Fortunately for me, sailfish usually fight fast and hard and then give up pretty quickly. After eight hours of sailing, I wasn’t up for a four-hour fish fight! In spite of this, my opponent put up a worthy fight, leaving my hand blistered from the reel, and within minutes we had this beautiful fish at Moonshadow’s transom. We struck the main sail and once in the calm of Diver’s Bay, I managed to slip a line around the fish’s tail and hoist it up on the stern davit.
The arrival of a visiting yacht usually attracts visits by local canoes. There were lots of canoes in Diver’s Bay that afternoon, enjoying the beautiful weather and visiting the three yachts already lying at anchor. We attracted a few, until they spotted the 8-1/2 foot sailfish hanging at our stern. Instantly, we were surrounded by a bunch of very excited villagers in at least a dozen canoes, wanting to get a closer look at our catch.

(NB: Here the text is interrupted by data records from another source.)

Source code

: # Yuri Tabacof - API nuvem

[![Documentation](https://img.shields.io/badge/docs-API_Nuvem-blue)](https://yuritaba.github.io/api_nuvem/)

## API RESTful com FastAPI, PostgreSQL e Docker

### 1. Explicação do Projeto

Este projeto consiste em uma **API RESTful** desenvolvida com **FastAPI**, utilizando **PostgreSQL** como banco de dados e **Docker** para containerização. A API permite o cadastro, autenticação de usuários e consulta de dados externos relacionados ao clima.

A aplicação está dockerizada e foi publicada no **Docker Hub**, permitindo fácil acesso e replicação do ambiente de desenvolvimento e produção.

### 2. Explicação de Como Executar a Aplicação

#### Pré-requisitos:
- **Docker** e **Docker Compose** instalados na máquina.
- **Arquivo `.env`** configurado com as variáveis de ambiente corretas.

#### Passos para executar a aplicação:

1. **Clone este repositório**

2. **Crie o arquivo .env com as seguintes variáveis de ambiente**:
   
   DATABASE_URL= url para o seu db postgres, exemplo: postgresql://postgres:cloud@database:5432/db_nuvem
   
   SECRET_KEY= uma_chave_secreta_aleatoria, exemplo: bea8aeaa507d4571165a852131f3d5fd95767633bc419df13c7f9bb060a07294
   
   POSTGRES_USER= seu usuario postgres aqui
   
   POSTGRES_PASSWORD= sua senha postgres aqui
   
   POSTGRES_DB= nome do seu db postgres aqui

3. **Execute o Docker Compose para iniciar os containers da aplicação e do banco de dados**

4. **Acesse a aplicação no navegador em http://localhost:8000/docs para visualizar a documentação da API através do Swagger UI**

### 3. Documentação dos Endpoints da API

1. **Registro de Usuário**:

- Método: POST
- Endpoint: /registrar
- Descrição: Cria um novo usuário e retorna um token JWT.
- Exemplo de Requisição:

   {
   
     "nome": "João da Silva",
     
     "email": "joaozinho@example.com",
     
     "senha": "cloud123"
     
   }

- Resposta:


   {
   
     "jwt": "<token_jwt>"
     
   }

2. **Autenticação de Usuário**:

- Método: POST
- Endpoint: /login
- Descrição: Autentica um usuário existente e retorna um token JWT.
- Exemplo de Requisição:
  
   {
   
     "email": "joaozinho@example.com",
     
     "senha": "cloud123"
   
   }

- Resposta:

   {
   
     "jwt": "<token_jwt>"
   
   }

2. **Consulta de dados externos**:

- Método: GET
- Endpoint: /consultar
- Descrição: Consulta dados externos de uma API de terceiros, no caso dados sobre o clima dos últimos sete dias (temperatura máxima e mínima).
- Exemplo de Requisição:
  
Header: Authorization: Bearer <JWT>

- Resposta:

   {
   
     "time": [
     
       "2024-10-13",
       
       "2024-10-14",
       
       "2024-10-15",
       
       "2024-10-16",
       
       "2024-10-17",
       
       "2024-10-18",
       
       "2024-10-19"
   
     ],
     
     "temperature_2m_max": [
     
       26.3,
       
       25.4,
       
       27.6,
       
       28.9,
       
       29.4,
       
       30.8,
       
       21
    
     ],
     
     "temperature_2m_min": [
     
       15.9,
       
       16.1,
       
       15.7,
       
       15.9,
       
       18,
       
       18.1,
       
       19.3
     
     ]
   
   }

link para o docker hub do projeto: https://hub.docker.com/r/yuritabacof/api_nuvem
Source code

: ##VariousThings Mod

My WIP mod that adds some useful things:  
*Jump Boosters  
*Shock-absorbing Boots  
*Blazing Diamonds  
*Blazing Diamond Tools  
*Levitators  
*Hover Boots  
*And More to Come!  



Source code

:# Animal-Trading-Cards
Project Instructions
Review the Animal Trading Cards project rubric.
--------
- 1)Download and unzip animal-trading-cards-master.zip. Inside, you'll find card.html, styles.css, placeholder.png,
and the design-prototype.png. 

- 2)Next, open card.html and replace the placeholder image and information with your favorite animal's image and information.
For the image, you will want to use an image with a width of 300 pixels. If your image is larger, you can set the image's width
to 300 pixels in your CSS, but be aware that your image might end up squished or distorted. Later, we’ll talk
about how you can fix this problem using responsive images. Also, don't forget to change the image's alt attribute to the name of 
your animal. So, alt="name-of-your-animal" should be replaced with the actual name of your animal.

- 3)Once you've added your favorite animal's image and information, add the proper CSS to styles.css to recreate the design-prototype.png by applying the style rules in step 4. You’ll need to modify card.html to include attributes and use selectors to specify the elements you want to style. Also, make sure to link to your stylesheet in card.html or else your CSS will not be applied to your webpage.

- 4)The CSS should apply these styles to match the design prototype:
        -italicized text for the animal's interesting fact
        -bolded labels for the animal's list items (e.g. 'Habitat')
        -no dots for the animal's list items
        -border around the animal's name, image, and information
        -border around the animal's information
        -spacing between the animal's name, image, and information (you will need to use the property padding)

We summonsed Chief Nicholson, who paddled out to greet us in short order. He too was impressed by the fish, which we gave to him to share among the villagers. Fearing it would sink his canoe, he towed it to shore by the tail, followed by a flotilla of dugout canoes.
The next day we went ashore for a walk. When I saw the chief, I asked him how he enjoyed the fish. I’m sure he was exaggerating a bit, but he said that everyone in the village enjoyed the fish, all 200 of them! There were no leftovers.